*** Block opens ***
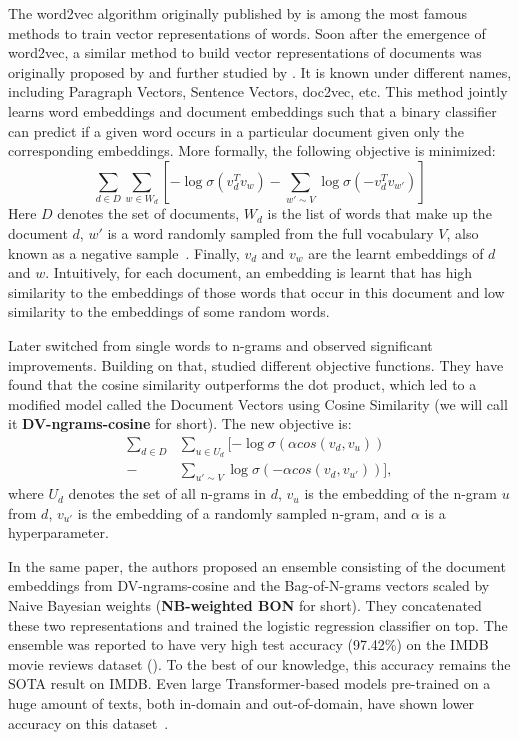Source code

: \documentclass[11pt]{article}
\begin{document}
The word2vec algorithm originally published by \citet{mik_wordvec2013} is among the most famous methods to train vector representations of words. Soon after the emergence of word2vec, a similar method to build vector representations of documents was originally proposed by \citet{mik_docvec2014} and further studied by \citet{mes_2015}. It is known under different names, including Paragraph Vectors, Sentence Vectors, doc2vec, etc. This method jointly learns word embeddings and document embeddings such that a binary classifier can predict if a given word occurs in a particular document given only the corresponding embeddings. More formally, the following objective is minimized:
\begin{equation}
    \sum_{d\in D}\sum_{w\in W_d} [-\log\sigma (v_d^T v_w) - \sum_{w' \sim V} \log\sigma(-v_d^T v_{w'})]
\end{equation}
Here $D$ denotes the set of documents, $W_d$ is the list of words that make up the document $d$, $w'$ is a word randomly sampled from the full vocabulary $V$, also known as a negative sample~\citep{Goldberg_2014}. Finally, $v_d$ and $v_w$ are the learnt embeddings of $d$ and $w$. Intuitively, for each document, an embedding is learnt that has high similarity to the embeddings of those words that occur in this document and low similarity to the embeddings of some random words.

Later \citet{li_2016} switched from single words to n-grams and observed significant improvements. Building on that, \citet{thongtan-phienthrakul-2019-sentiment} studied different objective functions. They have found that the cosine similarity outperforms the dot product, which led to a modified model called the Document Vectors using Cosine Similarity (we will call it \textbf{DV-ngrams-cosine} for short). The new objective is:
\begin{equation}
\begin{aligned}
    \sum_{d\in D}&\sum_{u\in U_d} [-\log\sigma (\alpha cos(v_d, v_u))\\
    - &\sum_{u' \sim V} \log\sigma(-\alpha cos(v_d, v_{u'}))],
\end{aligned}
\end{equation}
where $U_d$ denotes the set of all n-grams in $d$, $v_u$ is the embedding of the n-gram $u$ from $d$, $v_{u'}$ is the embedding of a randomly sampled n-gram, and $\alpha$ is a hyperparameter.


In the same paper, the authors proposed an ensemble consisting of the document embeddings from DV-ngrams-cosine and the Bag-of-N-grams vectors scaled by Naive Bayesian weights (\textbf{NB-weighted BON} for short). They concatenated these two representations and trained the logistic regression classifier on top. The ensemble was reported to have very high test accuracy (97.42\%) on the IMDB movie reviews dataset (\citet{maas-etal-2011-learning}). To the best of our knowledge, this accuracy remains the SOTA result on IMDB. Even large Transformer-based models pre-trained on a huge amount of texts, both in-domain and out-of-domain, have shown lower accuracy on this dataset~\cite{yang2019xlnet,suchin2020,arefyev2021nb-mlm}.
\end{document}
*** Block closes ***
[Exercise instructions]
Every line where "embeddings" appears must be returned from the listing above.

[Answer to this problem]
The word2vec algorithm originally published by \citet{mik_wordvec2013} is among the most famous methods to train vector representations of words. Soon after the emergence of word2vec, a similar method to build vector representations of documents was originally proposed by \citet{mik_docvec2014} and further studied by \citet{mes_2015}. It is known under different names, including Paragraph Vectors, Sentence Vectors, doc2vec, etc. This method jointly learns word embeddings and document embeddings such that a binary classifier can predict if a given word occurs in a particular document given only the corresponding embeddings. More formally, the following objective is minimized:
Here $D$ denotes the set of documents, $W_d$ is the list of words that make up the document $d$, $w'$ is a word randomly sampled from the full vocabulary $V$, also known as a negative sample~\citep{Goldberg_2014}. Finally, $v_d$ and $v_w$ are the learnt embeddings of $d$ and $w$. Intuitively, for each document, an embedding is learnt that has high similarity to the embeddings of those words that occur in this document and low similarity to the embeddings of some random words.
In the same paper, the authors proposed an ensemble consisting of the document embeddings from DV-ngrams-cosine and the Bag-of-N-grams vectors scaled by Naive Bayesian weights (\textbf{NB-weighted BON} for short). They concatenated these two representations and trained the logistic regression classifier on top. The ensemble was reported to have very high test accuracy (97.42\%) on the IMDB movie reviews dataset (\citet{maas-etal-2011-learning}). To the best of our knowledge, this accuracy remains the SOTA result on IMDB. Even large Transformer-based models pre-trained on a huge amount of texts, both in-domain and out-of-domain, have shown lower accuracy on this dataset~\cite{yang2019xlnet,suchin2020,arefyev2021nb-mlm}.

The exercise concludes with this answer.